Nenhuma prova foi feita de que os arguidos tinham essa intenção. Sendo certo que
de facto nunca puseram fim ao regime de exclusividade de que beneficiavam.
Revelou ainda a prova documental de fls. 170 a 77, 335 a 339, 728 e seguintes
(contrato administrativo de provimento entre o IST e …, com dedicação exclusiva)
e fls. 737 e seguintes (documentação de contratação de …). Consta dos autos
múltipla documentação que constitui os "anexos". Tais documentos em nada
relevaram nesta fase, sendo certo que são documentos de natureza particular e
relatórios da AT Os primeiros, pela sua natureza careceriam de ser contextualizados
por outros tipo de prova, por exemplo, testemunhal que não surgiu. Os segundos
estão relacionados com as vicissitudes destes autos e são melhor esclarecidos pela
leitura do despacho de arquivamento que precede o libelo acusatório confirmado
em instrução.
*
O Direito
Tendo sido documentada a prova produzida em audiência de julgamento, os
poderes de cognição deste tribunal abrangem a matéria de facto e de direito ( art.°
428.° do C.P.P. ).
No entanto, o âmbito do recurso é delimitado pelas conclusões extraídas
pelo recorrente da respectiva motivação, sendo apenas as questões aí sumariadas as
que o tribunal de recurso tem de apreciar', sem prejuízo das de conhecimento
oficioso, designadamente os vícios indicados no art. 410° n° 2 do C.P.P..
No caso dos autos, face às conclusões da motivação do recurso, as questões
essenciais que importa decidir são as seguintes:
a) Vício de erro notório na apreciação da prova.
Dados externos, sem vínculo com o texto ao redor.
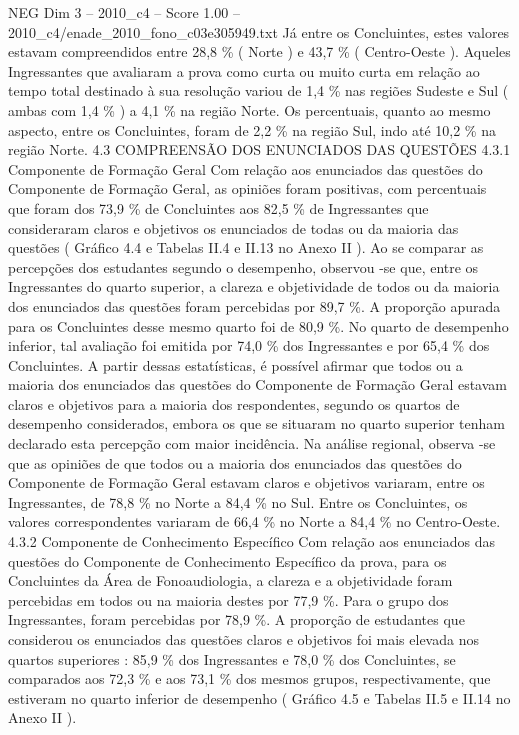 \begin{textsample}{NEG Dim 3 – 2010\_c4 – Score 1.00 – 2010\_c4/enade\_2010\_fono\_c03e305949.txt}
Já entre os Concluintes, estes valores estavam compreendidos entre 28,8 \% ( Norte ) e 43,7 \% ( Centro-Oeste ).
Aqueles Ingressantes que avaliaram a prova como curta ou muito curta em relação ao tempo total destinado à sua resolução variou de 1,4 \% nas regiões Sudeste e Sul ( ambas com 1,4 \% ) a 4,1 \% na região Norte.
Os percentuais, quanto ao mesmo aspecto, entre os Concluintes, foram de 2,2 \% na região Sul, indo até 10,2 \% na região Norte. 4.3 COMPREENSÃO DOS ENUNCIADOS DAS QUESTÕES 4.3.1 Componente de Formação Geral Com relação aos enunciados das questões do Componente de Formação Geral, as opiniões foram positivas, com percentuais que foram dos 73,9 \% de Concluintes aos 82,5 \% de Ingressantes que consideraram claros e objetivos os enunciados de todas ou da maioria das questões ( Gráfico 4.4 e Tabelas II.4 e II.13 no Anexo II ).
Ao se comparar as percepções dos estudantes segundo o desempenho, observou -se que, entre os Ingressantes do quarto superior, a clareza e objetividade de todos ou da maioria dos enunciados das questões foram percebidas por 89,7 \%.
A proporção apurada para os Concluintes desse mesmo quarto foi de 80,9 \%.
No quarto de desempenho inferior, tal avaliação foi emitida por 74,0 \% dos Ingressantes e por 65,4 \% dos Concluintes.
A partir dessas estatísticas, é possível afirmar que todos ou a maioria dos enunciados das questões do Componente de Formação Geral estavam claros e objetivos para a maioria dos respondentes, segundo os quartos de desempenho considerados, embora os que se situaram no quarto superior tenham declarado esta percepção com maior incidência.
Na análise regional, observa -se que as opiniões de que todos ou a maioria dos enunciados das questões do Componente de Formação Geral estavam claros e objetivos variaram, entre os Ingressantes, de 78,8 \% no Norte a 84,4 \% no Sul.
Entre os Concluintes, os valores correspondentes variaram de 66,4 \% no Norte a 84,4 \% no Centro-Oeste. 4.3.2 Componente de Conhecimento Específico Com relação aos enunciados das questões do Componente de Conhecimento Específico da prova, para os Concluintes da Área de Fonoaudiologia, a clareza e a objetividade foram percebidas em todos ou na maioria destes por 77,9 \%.
Para o grupo dos Ingressantes, foram percebidas por 78,9 \%.
A proporção de estudantes que considerou os enunciados das questões claros e objetivos foi mais elevada nos quartos superiores : 85,9 \% dos Ingressantes e 78,0 \% dos Concluintes, se comparados aos 72,3 \% e aos 73,1 \% dos mesmos grupos, respectivamente, que estiveram no quarto inferior de desempenho ( Gráfico 4.5 e Tabelas II.5 e II.14 no Anexo II ).

\end{textsample}

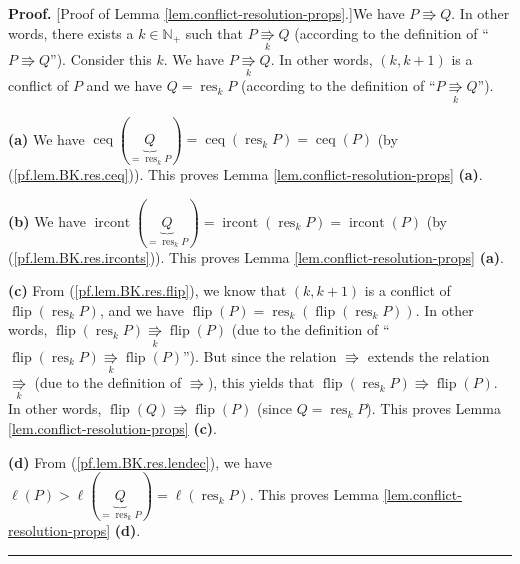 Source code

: \documentclass[numbers=enddot,12pt,final,onecolumn,notitlepage]{scrartcl}%
\theoremstyle{definition}
\newenvironment{proof}[1][Proof]{\noindent\textbf{#1.} }{\ \rule{0.5em}{0.5em}}
\begin{document}
\begin{proof}
[Proof of Lemma \ref{lem.conflict-resolution-props}.]We have $P\Rrightarrow
Q$. In other words, there exists a $k\in\mathbb{N}_{+}$ such that
$P\underset{k}{\Rrightarrow}Q$ (according to the definition of
\textquotedblleft$P\Rrightarrow Q$\textquotedblright). Consider this $k$. We
have $P\underset{k}{\Rrightarrow}Q$. In other words, $\left(  k,k+1\right)  $
is a conflict of $P$ and we have $Q=\operatorname*{res}\nolimits_{k}P$
(according to the definition of \textquotedblleft$P\underset{k}{\Rrightarrow
}Q$\textquotedblright).

\textbf{(a)} We have $\operatorname*{ceq}\left(  \underbrace{Q}%
_{=\operatorname*{res}\nolimits_{k}P}\right)  =\operatorname*{ceq}\left(
\operatorname*{res}\nolimits_{k}P\right)  =\operatorname*{ceq}\left(
P\right)  $ (by (\ref{pf.lem.BK.res.ceq})). This proves Lemma
\ref{lem.conflict-resolution-props} \textbf{(a)}.

\textbf{(b)} We have $\operatorname*{ircont}\left(  \underbrace{Q}%
_{=\operatorname*{res}\nolimits_{k}P}\right)  =\operatorname*{ircont}\left(
\operatorname*{res}\nolimits_{k}P\right)  =\operatorname*{ircont}\left(
P\right)  $ (by (\ref{pf.lem.BK.res.irconts})). This proves Lemma
\ref{lem.conflict-resolution-props} \textbf{(a)}.

\textbf{(c)} From (\ref{pf.lem.BK.res.flip}), we know that $\left(
k,k+1\right)  $ is a conflict of $\operatorname*{flip}\left(
\operatorname*{res}\nolimits_{k}P\right)  $, and we have $\operatorname*{flip}%
\left(  P\right)  =\operatorname*{res}\nolimits_{k}\left(
\operatorname*{flip}\left(  \operatorname*{res}\nolimits_{k}P\right)  \right)
$. In other words, $\operatorname*{flip}\left(  \operatorname*{res}%
\nolimits_{k}P\right)  \underset{k}{\Rrightarrow}\operatorname*{flip}\left(
P\right)  $ (due to the definition of \textquotedblleft$\operatorname*{flip}%
\left(  \operatorname*{res}\nolimits_{k}P\right)  \underset{k}{\Rrightarrow
}\operatorname*{flip}\left(  P\right)  $\textquotedblright). But since the
relation $\Rrightarrow$ extends the relation $\underset{k}{\Rrightarrow}$ (due
to the definition of $\Rrightarrow$), this yields that $\operatorname*{flip}%
\left(  \operatorname*{res}\nolimits_{k}P\right)  \Rrightarrow
\operatorname*{flip}\left(  P\right)  $. In other words, $\operatorname*{flip}%
\left(  Q\right)  \Rrightarrow\operatorname*{flip}\left(  P\right)  $ (since
$Q=\operatorname*{res}\nolimits_{k}P$). This proves Lemma
\ref{lem.conflict-resolution-props} \textbf{(c)}.

\textbf{(d)} From (\ref{pf.lem.BK.res.lendec}), we have $\ell\left(  P\right)
>\ell\left(  \underbrace{Q}_{=\operatorname*{res}\nolimits_{k}P}\right)
=\ell\left(  \operatorname*{res}\nolimits_{k}P\right)  $. This proves Lemma
\ref{lem.conflict-resolution-props} \textbf{(d)}.
\end{proof}
\end{document}
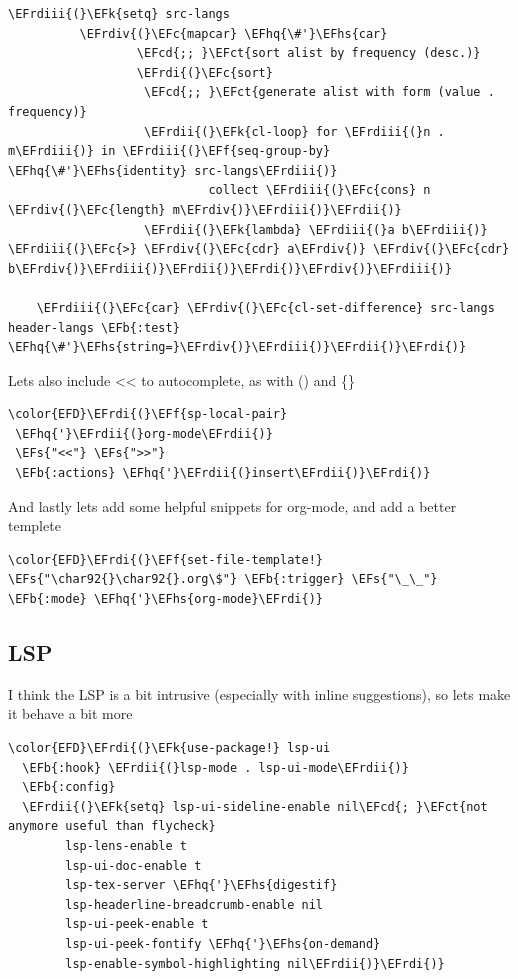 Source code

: \documentclass{scrartcl}
\newcommand{\EFk}[1]{\textcolor{EFk}{#1}} %
\newcommand{\EFs}[1]{\textcolor{EFs}{#1}} %
\newcommand{\EFb}[1]{\textcolor{EFb}{#1}} %
\newcommand{\EFct}[1]{\textcolor{EFct}{#1}} %
\newcommand{\EFc}[1]{\textcolor{EFc}{#1}} %
\newcommand{\EFf}[1]{\textcolor{EFf}{#1}} %
\newcommand{\EFcd}[1]{\textcolor{EFcd}{#1}} %
\newcommand{\EFhq}[1]{#1} %
\newcommand{\EFhs}[1]{#1} %
\newcommand{\EFrdi}[1]{#1} %
\newcommand{\EFrdii}[1]{#1} %
\newcommand{\EFrdiii}[1]{#1} %
\newcommand{\EFrdiv}[1]{#1} %
\begin{document}
\begin{Code}
\begin{Verbatim}[]
    \EFrdiii{(}\EFk{setq} src-langs
          \EFrdiv{(}\EFc{mapcar} \EFhq{\#'}\EFhs{car}
                  \EFcd{;; }\EFct{sort alist by frequency (desc.)}
                  \EFrdi{(}\EFc{sort}
                   \EFcd{;; }\EFct{generate alist with form (value . frequency)}
                   \EFrdii{(}\EFk{cl-loop} for \EFrdiii{(}n . m\EFrdiii{)} in \EFrdiii{(}\EFf{seq-group-by} \EFhq{\#'}\EFhs{identity} src-langs\EFrdiii{)}
                            collect \EFrdiii{(}\EFc{cons} n \EFrdiv{(}\EFc{length} m\EFrdiv{)}\EFrdiii{)}\EFrdii{)}
                   \EFrdii{(}\EFk{lambda} \EFrdiii{(}a b\EFrdiii{)} \EFrdiii{(}\EFc{>} \EFrdiv{(}\EFc{cdr} a\EFrdiv{)} \EFrdiv{(}\EFc{cdr} b\EFrdiv{)}\EFrdiii{)}\EFrdii{)}\EFrdi{)}\EFrdiv{)}\EFrdiii{)}

    \EFrdiii{(}\EFc{car} \EFrdiv{(}\EFc{cl-set-difference} src-langs header-langs \EFb{:test} \EFhq{\#'}\EFhs{string=}\EFrdiv{)}\EFrdiii{)}\EFrdii{)}\EFrdi{)}
\end{Verbatim}
\end{Code}

Lets also include << to autocomplete, as with () and \{\}
\begin{Code}
\begin{Verbatim}[]
\color{EFD}\EFrdi{(}\EFf{sp-local-pair}
 \EFhq{'}\EFrdii{(}org-mode\EFrdii{)}
 \EFs{"<<"} \EFs{">>"}
 \EFb{:actions} \EFhq{'}\EFrdii{(}insert\EFrdii{)}\EFrdi{)}
\end{Verbatim}
\end{Code}

And lastly lets add some helpful snippets for org-mode, and add a better templete
\begin{Code}
\begin{Verbatim}[]
\color{EFD}\EFrdi{(}\EFf{set-file-template!} \EFs{"\char92{}\char92{}.org\$"} \EFb{:trigger} \EFs{"\_\_"} \EFb{:mode} \EFhq{'}\EFhs{org-mode}\EFrdi{)}
\end{Verbatim}
\end{Code}

\subsection{LSP}
\label{sec:org8148860}
I think the LSP is a bit intrusive (especially with inline suggestions), so lets make it behave a bit more
\begin{Code}
\begin{Verbatim}[]
\color{EFD}\EFrdi{(}\EFk{use-package!} lsp-ui
  \EFb{:hook} \EFrdii{(}lsp-mode . lsp-ui-mode\EFrdii{)}
  \EFb{:config}
  \EFrdii{(}\EFk{setq} lsp-ui-sideline-enable nil\EFcd{; }\EFct{not anymore useful than flycheck}
        lsp-lens-enable t
        lsp-ui-doc-enable t
        lsp-tex-server \EFhq{'}\EFhs{digestif}
        lsp-headerline-breadcrumb-enable nil
        lsp-ui-peek-enable t
        lsp-ui-peek-fontify \EFhq{'}\EFhs{on-demand}
        lsp-enable-symbol-highlighting nil\EFrdii{)}\EFrdi{)}
\end{Verbatim}
\end{Code}
\end{document}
b) Vício de falta ou deficiente fundamentação.
c) Erro de direito
*
Cumpre apreciar:
a) Do vício de erro notório na apreciação da prova
A invocação que o recorrente faz deste erro-vício e a que alude a al. c) do n°
2 do art. 410° do C.P.P. é perfeitamente despropositada e infundada.
A sindicância da matéria de facto pode obter-se pela via da invocação dos
vícios da decisão (desta, e não do julgamento) - de conhecimento oficioso -, que
podem constituir fundamento do recurso "mesmo nos casos em a lei restrinja a
cognição do tribunal de recurso a matéria de direito" como expressamente
permitido no n° 2 do art. 410° do C.P.P.
Esses vícios, os três que vêm enumerados nas alíneas deste preceito
(insuficiência para a decisão da matéria de facto provada, contradição insanável da
fundamentação ou entre a fundamentação e a decisão, e erro notório na apreciação
da prova), terão de ser ostensivos e passíveis de detecção através do mero exame do
texto da decisão recorrida (sem recurso a quaisquer outros elementos constantes do
processo), por si só ou em conjugação com as regras da experiência comum.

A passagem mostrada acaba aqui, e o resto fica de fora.